Why it matters:Trying to use query for all cases limits flexibility and causes design confusion.
Expert Zone
1
Scan consumes read capacity units for every item it reads, even if filters exclude them, so cost depends on total data scanned, not returned.
2
Parallel scan can split the table into segments to scan faster, but requires careful coordination and increases complexity.
3
Using ProjectionExpression with scan reduces data size returned but does not reduce read capacity units consumed.
When NOT to use
Avoid scan for frequent or latency-sensitive queries on large tables. Instead, use Query with proper keys or Global Secondary Indexes (GSIs) for efficient access.
Production Patterns
In production, scan is often used for occasional full exports, backups, or analytics jobs.
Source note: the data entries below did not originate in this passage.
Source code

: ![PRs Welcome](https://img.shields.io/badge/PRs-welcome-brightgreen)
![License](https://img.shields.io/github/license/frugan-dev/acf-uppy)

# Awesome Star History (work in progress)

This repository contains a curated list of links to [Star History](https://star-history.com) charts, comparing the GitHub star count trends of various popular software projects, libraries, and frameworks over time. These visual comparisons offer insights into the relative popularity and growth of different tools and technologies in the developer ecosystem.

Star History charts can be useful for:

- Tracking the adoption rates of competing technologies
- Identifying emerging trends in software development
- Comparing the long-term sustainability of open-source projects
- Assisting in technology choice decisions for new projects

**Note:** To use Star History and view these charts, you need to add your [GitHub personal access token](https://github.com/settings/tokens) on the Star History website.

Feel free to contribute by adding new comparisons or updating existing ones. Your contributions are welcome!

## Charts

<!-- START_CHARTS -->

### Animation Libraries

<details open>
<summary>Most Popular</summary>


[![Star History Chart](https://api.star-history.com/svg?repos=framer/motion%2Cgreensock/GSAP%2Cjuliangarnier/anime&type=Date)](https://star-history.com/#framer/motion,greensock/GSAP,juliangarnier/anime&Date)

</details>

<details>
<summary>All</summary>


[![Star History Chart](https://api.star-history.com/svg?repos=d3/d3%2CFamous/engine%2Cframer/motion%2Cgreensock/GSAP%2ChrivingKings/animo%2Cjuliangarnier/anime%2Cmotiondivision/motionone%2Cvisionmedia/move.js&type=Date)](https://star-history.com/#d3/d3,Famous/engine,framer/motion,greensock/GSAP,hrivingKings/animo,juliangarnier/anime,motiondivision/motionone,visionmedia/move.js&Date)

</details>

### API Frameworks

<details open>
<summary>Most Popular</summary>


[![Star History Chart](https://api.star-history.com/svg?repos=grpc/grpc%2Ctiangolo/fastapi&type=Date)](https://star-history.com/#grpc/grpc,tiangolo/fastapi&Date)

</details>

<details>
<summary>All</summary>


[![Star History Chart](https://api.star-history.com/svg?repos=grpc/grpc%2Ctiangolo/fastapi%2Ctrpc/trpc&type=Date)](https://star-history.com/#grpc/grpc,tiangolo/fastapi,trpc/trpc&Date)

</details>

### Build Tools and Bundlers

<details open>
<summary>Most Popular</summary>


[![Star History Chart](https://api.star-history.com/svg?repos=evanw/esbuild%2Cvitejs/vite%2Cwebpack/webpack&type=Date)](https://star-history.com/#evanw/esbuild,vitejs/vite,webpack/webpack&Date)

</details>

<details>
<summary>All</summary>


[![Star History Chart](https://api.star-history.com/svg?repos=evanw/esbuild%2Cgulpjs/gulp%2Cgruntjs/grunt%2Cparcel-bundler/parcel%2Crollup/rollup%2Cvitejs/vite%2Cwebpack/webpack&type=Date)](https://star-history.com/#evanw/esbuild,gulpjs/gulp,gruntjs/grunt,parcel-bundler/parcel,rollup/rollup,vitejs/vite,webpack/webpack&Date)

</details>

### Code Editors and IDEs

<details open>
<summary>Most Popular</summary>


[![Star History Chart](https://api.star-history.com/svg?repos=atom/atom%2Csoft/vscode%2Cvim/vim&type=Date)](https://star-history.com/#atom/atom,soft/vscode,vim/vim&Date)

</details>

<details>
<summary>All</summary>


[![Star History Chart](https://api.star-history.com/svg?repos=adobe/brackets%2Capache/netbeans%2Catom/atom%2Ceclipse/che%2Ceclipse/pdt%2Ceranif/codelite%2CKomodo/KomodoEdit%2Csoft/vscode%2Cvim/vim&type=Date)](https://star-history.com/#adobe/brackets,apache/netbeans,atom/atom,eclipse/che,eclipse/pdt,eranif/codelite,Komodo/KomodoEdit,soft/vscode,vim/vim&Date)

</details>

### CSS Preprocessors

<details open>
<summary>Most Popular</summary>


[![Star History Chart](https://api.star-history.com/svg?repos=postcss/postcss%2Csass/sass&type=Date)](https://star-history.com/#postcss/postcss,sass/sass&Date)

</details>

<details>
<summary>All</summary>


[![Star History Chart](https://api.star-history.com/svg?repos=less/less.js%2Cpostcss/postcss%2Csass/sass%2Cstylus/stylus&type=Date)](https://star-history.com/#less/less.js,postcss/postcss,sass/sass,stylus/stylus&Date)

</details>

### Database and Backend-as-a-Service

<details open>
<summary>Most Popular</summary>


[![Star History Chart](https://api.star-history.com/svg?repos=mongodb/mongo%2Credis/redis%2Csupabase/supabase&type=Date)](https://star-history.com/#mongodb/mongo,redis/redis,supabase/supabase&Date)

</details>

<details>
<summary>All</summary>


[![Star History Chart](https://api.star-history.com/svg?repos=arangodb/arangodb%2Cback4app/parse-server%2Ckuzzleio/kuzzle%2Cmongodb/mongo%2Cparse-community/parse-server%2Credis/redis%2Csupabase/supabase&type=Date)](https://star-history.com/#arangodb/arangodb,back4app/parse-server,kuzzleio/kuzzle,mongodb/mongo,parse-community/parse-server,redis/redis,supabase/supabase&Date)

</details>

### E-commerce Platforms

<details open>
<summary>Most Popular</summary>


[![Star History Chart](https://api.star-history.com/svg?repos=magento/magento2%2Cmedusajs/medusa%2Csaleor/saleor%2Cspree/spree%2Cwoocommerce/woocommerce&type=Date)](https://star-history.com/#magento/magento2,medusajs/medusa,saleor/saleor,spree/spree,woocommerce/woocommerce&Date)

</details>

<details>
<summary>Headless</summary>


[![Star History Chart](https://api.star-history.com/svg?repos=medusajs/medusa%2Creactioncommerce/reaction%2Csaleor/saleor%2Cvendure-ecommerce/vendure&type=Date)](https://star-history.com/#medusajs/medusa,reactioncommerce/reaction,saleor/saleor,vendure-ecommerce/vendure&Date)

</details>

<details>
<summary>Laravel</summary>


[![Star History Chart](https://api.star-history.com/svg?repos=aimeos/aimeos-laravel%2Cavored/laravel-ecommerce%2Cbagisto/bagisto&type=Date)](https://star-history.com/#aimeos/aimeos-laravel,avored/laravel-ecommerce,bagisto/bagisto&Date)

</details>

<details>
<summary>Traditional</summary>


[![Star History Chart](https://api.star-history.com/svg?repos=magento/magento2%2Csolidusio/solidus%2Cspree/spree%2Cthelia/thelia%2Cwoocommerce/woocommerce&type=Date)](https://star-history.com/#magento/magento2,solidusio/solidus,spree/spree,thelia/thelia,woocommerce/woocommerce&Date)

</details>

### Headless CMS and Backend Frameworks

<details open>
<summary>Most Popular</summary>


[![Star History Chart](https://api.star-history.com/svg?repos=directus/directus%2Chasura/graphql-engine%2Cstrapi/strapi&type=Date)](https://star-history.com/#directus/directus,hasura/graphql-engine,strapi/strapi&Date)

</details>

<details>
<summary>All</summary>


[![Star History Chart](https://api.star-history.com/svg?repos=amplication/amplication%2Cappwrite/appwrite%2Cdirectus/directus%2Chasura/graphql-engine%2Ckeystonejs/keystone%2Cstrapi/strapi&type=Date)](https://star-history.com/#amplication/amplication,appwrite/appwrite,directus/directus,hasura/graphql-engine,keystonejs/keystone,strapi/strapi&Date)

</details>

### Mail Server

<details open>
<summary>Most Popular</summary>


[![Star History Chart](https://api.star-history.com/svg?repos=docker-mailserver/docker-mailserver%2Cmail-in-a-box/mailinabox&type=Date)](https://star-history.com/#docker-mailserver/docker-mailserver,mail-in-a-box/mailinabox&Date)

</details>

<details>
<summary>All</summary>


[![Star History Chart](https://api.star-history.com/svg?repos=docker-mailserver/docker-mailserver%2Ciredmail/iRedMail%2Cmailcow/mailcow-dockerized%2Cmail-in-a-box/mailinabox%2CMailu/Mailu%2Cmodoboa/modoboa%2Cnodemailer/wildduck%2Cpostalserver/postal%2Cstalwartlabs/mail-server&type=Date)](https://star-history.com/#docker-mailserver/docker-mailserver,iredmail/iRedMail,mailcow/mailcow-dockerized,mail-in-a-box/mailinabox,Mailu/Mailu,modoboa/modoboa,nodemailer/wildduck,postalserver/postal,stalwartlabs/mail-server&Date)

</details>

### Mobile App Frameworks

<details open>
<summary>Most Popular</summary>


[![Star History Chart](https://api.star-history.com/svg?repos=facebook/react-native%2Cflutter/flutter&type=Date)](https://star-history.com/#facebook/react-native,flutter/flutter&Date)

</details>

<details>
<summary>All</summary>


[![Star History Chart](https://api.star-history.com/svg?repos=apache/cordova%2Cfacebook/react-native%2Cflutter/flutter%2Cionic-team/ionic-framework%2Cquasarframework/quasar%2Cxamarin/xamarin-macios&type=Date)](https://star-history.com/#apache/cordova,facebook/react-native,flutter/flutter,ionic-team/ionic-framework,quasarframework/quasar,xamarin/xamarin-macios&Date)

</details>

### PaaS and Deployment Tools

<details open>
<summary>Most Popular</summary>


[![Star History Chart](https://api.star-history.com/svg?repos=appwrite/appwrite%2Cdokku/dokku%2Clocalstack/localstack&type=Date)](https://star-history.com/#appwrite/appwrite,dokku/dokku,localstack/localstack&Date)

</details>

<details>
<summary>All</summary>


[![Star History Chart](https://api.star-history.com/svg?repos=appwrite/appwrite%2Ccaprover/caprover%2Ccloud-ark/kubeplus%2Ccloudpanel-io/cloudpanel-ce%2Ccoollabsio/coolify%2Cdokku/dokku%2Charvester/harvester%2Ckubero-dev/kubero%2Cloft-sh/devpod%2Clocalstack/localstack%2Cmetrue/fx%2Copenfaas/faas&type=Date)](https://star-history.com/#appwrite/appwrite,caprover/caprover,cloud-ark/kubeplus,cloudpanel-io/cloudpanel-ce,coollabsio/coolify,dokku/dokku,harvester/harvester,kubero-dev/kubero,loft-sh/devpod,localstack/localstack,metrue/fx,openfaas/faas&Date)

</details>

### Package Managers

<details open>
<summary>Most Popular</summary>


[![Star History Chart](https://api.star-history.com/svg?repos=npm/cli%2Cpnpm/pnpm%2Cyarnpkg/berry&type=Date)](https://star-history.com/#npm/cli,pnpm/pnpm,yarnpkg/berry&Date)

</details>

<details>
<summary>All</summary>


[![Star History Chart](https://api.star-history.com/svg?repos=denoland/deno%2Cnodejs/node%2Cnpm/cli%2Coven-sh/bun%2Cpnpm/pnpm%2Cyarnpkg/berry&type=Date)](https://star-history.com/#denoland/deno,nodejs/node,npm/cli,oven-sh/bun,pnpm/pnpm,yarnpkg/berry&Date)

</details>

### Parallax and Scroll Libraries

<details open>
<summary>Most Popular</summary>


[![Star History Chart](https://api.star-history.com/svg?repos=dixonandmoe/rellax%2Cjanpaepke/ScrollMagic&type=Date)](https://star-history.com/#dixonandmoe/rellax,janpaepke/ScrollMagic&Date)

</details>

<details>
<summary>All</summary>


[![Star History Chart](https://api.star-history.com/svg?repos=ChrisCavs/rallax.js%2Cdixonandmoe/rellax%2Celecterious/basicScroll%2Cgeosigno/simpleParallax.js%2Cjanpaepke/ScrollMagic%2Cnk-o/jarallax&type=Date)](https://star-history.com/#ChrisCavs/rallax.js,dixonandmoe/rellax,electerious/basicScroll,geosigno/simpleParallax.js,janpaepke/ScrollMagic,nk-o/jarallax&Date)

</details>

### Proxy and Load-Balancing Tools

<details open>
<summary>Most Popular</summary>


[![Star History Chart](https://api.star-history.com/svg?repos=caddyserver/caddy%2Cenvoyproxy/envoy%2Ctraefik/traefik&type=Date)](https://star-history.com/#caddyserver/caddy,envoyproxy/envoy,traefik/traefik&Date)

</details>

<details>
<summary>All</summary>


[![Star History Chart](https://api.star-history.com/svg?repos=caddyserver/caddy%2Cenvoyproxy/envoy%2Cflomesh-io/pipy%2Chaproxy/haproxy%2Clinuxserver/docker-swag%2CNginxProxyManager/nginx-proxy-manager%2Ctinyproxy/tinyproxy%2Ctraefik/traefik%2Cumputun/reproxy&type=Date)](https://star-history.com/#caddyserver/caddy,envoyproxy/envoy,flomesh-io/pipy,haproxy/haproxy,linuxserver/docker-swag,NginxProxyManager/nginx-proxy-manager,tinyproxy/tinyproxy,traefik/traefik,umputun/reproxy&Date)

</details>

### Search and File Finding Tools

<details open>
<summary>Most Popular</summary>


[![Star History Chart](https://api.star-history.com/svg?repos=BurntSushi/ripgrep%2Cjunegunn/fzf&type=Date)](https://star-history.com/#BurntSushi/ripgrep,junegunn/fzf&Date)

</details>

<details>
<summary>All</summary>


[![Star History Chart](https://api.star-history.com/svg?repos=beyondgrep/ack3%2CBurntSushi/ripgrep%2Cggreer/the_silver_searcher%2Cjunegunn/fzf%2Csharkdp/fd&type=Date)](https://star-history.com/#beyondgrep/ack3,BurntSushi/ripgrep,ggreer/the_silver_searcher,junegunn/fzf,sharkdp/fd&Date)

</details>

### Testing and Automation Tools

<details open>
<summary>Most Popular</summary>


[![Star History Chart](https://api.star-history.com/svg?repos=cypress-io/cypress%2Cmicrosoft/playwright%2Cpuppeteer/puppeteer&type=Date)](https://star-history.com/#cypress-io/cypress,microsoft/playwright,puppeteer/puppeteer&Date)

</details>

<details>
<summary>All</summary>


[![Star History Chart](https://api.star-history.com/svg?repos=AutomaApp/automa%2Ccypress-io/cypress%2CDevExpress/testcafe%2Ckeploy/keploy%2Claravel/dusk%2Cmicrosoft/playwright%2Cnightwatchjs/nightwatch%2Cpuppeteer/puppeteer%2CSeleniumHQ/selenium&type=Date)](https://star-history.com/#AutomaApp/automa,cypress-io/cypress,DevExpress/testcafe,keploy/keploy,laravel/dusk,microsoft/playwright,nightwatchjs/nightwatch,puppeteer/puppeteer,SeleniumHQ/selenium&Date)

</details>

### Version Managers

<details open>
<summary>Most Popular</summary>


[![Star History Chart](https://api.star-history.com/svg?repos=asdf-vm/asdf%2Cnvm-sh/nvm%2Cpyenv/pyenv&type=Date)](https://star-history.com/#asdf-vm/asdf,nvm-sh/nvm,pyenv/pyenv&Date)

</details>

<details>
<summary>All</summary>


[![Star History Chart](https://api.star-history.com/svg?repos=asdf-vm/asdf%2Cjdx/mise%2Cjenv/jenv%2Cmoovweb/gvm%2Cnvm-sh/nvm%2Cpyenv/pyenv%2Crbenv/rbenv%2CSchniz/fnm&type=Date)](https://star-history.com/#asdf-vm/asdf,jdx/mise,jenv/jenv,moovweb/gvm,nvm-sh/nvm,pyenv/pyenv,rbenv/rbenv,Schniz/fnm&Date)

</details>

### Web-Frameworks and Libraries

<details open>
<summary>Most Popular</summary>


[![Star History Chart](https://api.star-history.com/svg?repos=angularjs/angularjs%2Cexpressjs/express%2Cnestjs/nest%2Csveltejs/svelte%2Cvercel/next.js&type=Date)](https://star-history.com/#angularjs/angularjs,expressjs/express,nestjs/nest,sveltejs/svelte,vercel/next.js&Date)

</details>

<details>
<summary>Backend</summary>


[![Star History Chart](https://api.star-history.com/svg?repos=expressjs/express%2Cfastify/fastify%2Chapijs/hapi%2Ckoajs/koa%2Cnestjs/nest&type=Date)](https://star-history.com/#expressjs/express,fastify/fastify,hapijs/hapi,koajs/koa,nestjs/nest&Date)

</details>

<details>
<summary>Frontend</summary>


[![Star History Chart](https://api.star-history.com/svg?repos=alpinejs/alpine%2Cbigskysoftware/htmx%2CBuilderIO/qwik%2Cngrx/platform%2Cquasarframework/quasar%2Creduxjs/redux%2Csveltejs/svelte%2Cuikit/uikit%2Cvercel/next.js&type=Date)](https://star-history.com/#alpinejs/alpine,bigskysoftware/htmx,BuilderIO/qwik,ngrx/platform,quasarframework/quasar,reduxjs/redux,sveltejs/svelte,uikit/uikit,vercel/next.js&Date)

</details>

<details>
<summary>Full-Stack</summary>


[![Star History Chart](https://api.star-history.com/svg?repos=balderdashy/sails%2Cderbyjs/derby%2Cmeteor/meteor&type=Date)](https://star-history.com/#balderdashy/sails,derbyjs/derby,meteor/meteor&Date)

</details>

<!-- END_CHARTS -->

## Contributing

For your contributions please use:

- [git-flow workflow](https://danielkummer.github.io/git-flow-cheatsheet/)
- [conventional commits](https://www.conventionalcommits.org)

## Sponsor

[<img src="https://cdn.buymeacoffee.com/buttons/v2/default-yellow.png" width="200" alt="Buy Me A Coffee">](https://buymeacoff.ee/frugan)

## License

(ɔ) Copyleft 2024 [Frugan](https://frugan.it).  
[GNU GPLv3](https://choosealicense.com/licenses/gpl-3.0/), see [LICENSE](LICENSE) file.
Developers combine scan with filters and pagination to manage cost and performance.
Connections
Database Query Optimization
Scan is the least optimized way to get data, opposite to targeted queries.
Understanding scan's inefficiency highlights why indexing and query planning are critical in databases.
MapReduce Programming Model
Scan resembles the 'map' phase reading all data before filtering or reducing.
Knowing scan's full data read helps relate it to batch processing patterns in big data.
File System Search
Scan is like searching all files in a folder without knowing filenames, similar to full directory traversal.
This connection shows why scan is flexible but slow, just like searching all files manually.
Common Pitfalls
#1Using scan with filters expecting it to be fast and cheap.
Wrong approach:dynamodb.scan({ TableName: 'MyTable', FilterExpression: 'attribute_exists(status)' })
Correct approach:Use Query with KeyConditionExpression if possible, or design indexes to avoid scan.
Root cause:Misunderstanding that filters reduce scanned data instead of just returned data.
#2Not handling pagination and assuming scan returns all data at once.
Wrong approach:const result = await dynamodb.scan({ TableName: 'MyTable' }); console.log(result.Items); // assumes all items
Correct approach:let items = []; let params = { TableName: 'MyTable' }; do { const result = await dynamodb.scan(params); items = items.concat(result.Items); params.ExclusiveStartKey = result.LastEvaluatedKey; } while (params.ExclusiveStartKey); console.log(items);
Root cause:Ignoring LastEvaluatedKey and DynamoDB's pagination behavior.
#3Using scan for frequent queries on large tables causing high latency and cost.
Wrong approach:dynamodb.scan({ TableName: 'BigTable' }) called often in user-facing app.
Correct approach:Design table with partition keys and use Query or Global Secondary Indexes for frequent access.
Root cause:Not understanding scan's performance and cost implications.
Key Takeaways
Scan reads every item in a DynamoDB table, returning all data without using keys or indexes.
Filters in scan only reduce returned data, not the amount of data scanned internally.
Scan results are paginated; you must handle LastEvaluatedKey to get all items.
Scan can be slow and costly on large tables, so use it only when necessary.
Designing tables with keys and indexes allows queries that are faster and cheaper than scan.